Stored data
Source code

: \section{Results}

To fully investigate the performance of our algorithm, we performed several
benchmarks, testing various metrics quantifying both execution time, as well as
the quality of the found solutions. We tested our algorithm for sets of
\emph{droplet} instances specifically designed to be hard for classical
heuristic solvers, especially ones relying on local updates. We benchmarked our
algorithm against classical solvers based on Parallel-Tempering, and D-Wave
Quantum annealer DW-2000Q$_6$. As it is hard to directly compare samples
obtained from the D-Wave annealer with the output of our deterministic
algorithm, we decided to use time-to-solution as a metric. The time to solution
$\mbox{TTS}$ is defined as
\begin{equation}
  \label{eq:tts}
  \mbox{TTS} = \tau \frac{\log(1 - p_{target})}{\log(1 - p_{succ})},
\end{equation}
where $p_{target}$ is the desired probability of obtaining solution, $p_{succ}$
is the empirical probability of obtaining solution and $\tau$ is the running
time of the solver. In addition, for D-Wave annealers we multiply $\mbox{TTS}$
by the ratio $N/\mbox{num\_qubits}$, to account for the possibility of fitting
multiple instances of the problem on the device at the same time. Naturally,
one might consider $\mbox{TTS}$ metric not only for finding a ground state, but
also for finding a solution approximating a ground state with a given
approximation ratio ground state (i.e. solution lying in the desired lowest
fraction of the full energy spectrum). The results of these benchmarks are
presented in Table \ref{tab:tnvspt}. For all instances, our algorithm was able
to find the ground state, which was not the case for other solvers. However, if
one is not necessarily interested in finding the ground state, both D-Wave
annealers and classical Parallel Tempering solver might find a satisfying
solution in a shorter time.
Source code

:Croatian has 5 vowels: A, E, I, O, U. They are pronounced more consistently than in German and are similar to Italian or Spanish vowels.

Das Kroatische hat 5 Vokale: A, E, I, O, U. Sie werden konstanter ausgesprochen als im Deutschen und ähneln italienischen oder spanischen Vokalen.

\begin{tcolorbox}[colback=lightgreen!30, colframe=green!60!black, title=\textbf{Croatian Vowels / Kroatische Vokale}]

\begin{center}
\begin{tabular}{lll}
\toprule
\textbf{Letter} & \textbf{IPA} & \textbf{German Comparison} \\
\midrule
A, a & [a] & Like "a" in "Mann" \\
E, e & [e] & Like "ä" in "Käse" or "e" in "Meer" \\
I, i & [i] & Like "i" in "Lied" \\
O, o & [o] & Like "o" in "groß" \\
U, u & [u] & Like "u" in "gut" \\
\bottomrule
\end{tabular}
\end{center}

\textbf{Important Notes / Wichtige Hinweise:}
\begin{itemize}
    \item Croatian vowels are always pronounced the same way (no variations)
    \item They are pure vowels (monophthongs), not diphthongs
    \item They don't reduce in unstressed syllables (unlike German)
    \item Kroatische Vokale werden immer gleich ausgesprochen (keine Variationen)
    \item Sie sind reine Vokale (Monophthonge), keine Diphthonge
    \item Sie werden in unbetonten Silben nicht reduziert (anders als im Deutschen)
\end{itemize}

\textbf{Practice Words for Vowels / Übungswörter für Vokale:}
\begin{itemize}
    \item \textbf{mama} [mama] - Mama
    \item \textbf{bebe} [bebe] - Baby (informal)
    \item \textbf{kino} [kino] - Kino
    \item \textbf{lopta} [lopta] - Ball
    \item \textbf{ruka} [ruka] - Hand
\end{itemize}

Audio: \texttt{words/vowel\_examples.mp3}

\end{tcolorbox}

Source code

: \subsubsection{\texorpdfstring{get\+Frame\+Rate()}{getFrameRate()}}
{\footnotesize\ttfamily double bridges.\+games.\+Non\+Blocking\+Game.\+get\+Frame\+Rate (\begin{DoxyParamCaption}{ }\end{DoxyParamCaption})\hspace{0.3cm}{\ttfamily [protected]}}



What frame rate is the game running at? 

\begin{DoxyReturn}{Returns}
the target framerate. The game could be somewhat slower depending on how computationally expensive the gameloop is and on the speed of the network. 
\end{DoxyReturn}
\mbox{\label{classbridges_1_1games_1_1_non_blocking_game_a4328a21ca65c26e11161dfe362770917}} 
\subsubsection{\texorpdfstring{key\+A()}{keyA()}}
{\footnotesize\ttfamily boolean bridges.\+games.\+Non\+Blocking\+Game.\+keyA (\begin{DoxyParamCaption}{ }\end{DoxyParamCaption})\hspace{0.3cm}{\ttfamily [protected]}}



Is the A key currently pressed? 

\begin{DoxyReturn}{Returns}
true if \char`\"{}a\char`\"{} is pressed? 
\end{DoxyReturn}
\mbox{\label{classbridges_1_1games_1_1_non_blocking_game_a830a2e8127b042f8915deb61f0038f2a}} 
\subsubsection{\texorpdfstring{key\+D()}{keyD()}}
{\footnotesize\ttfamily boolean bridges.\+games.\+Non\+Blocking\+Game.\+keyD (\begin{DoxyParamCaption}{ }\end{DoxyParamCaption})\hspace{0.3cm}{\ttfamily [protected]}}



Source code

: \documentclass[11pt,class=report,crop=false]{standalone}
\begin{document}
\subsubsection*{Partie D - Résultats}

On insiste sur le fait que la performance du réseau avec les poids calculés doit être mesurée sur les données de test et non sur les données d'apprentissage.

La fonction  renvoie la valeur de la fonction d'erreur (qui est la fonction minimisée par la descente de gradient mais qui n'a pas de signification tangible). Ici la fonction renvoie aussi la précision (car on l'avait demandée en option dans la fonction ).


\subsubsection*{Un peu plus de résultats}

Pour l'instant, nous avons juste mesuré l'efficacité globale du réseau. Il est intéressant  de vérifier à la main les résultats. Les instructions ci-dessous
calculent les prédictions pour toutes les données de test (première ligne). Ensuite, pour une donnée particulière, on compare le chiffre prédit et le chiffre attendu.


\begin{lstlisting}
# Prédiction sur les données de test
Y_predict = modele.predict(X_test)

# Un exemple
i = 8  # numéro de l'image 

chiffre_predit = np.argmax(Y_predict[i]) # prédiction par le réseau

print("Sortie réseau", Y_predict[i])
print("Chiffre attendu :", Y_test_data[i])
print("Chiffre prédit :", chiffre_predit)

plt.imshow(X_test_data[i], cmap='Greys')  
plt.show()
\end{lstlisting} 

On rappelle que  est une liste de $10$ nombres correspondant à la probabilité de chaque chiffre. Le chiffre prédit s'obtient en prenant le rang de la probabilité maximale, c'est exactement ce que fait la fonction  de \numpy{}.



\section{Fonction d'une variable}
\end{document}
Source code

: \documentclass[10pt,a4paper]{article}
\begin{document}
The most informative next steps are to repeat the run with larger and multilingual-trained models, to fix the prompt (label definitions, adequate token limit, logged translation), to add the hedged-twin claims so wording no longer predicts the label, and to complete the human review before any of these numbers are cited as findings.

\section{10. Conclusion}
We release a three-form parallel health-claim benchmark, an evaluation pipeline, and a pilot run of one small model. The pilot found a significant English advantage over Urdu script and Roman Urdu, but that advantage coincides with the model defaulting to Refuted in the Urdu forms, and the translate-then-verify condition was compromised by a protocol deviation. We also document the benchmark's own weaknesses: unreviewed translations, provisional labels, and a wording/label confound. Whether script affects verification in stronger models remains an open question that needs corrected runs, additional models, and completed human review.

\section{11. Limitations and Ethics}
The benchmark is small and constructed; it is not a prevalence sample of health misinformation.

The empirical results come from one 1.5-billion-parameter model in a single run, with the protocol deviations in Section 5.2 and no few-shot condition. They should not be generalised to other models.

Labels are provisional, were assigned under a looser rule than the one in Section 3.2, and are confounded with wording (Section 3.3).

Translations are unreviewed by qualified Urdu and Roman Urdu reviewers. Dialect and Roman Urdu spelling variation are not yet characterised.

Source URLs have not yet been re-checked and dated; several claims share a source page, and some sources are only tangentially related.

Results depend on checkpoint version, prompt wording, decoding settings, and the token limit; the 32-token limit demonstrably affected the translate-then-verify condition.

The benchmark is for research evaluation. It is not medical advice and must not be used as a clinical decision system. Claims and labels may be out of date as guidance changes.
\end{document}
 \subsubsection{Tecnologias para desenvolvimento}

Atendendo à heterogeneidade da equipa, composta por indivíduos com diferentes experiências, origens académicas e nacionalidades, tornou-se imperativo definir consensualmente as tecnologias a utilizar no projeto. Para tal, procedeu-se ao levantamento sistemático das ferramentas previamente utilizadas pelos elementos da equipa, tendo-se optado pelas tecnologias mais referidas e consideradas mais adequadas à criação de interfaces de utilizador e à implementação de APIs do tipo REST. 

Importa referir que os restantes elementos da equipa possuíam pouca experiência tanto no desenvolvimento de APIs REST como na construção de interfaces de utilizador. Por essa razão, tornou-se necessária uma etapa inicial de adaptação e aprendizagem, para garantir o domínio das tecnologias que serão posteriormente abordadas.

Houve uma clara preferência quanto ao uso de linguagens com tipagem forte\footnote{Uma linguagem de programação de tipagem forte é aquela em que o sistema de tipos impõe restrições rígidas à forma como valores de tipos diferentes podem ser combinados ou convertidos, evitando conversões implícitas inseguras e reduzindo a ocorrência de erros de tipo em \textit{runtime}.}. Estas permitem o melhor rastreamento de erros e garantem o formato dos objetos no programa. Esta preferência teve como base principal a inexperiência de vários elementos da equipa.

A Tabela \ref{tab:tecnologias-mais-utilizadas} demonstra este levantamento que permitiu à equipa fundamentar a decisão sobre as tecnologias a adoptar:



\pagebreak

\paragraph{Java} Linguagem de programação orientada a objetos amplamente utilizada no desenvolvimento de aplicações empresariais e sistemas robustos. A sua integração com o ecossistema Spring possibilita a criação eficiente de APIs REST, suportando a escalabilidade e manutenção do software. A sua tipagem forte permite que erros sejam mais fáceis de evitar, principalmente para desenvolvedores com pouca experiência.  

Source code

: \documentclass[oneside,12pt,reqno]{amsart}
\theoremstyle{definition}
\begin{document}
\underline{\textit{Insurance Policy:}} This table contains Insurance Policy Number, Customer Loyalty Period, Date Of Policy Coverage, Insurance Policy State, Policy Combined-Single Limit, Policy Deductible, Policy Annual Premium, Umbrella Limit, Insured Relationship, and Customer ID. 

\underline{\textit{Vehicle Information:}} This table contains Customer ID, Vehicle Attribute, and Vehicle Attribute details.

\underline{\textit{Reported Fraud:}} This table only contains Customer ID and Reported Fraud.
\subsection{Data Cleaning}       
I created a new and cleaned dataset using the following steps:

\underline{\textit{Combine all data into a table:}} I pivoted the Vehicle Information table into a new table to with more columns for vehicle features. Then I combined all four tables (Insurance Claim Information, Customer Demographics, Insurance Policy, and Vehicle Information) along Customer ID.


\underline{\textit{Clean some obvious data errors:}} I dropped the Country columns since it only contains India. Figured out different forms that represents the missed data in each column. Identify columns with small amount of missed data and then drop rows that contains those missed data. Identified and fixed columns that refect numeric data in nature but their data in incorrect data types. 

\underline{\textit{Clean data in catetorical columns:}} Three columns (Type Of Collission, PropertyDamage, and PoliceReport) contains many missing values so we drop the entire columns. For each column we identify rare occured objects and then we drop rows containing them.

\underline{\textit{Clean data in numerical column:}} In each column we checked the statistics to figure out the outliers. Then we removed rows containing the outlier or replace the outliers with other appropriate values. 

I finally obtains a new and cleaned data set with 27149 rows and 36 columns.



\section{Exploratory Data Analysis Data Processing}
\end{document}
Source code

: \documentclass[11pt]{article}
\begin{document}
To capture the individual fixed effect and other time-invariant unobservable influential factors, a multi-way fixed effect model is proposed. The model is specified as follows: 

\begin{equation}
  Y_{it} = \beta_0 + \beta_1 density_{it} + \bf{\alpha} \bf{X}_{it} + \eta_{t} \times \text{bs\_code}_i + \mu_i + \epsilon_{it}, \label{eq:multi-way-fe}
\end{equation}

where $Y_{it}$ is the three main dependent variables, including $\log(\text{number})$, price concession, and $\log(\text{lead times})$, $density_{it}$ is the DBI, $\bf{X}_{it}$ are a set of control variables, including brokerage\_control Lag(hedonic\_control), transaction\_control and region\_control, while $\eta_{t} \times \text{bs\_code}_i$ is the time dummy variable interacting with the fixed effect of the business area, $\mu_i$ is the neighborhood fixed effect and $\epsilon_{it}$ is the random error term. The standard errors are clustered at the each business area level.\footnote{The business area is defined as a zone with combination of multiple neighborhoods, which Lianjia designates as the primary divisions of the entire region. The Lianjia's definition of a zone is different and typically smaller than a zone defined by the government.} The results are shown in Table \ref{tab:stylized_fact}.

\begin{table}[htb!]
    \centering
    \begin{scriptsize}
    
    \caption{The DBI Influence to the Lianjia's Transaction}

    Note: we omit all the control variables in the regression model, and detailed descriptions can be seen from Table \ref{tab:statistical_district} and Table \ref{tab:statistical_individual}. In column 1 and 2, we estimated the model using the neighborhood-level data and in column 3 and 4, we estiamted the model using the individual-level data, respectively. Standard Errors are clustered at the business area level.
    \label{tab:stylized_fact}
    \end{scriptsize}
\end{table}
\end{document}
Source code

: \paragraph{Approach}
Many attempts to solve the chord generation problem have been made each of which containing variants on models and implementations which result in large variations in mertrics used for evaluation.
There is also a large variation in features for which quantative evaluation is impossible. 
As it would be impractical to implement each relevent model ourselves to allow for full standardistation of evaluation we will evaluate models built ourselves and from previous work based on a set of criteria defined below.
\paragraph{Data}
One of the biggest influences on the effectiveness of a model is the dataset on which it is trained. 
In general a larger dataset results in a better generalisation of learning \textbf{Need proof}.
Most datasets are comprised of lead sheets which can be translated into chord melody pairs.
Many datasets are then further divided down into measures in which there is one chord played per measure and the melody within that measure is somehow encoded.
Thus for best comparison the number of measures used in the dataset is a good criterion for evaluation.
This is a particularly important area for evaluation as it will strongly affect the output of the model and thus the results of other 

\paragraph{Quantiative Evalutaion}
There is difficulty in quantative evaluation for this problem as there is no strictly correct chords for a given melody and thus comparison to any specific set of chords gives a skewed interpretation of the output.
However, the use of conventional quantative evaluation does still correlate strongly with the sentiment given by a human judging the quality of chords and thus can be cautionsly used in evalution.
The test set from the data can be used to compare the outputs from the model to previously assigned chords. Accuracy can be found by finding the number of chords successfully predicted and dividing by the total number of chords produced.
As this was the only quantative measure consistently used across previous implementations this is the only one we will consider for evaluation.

About this task |
Would you print exactly, and only, the lines of the data above from the line with "Vehicle Attribute details." through the line with "I created a", inclusive?

Output below |
\underline{\textit{Vehicle Information:}} This table contains Customer ID, Vehicle Attribute, and Vehicle Attribute details.

\underline{\textit{Reported Fraud:}} This table only contains Customer ID and Reported Fraud.
\subsection{Data Cleaning}       
I created a new and cleaned dataset using the following steps:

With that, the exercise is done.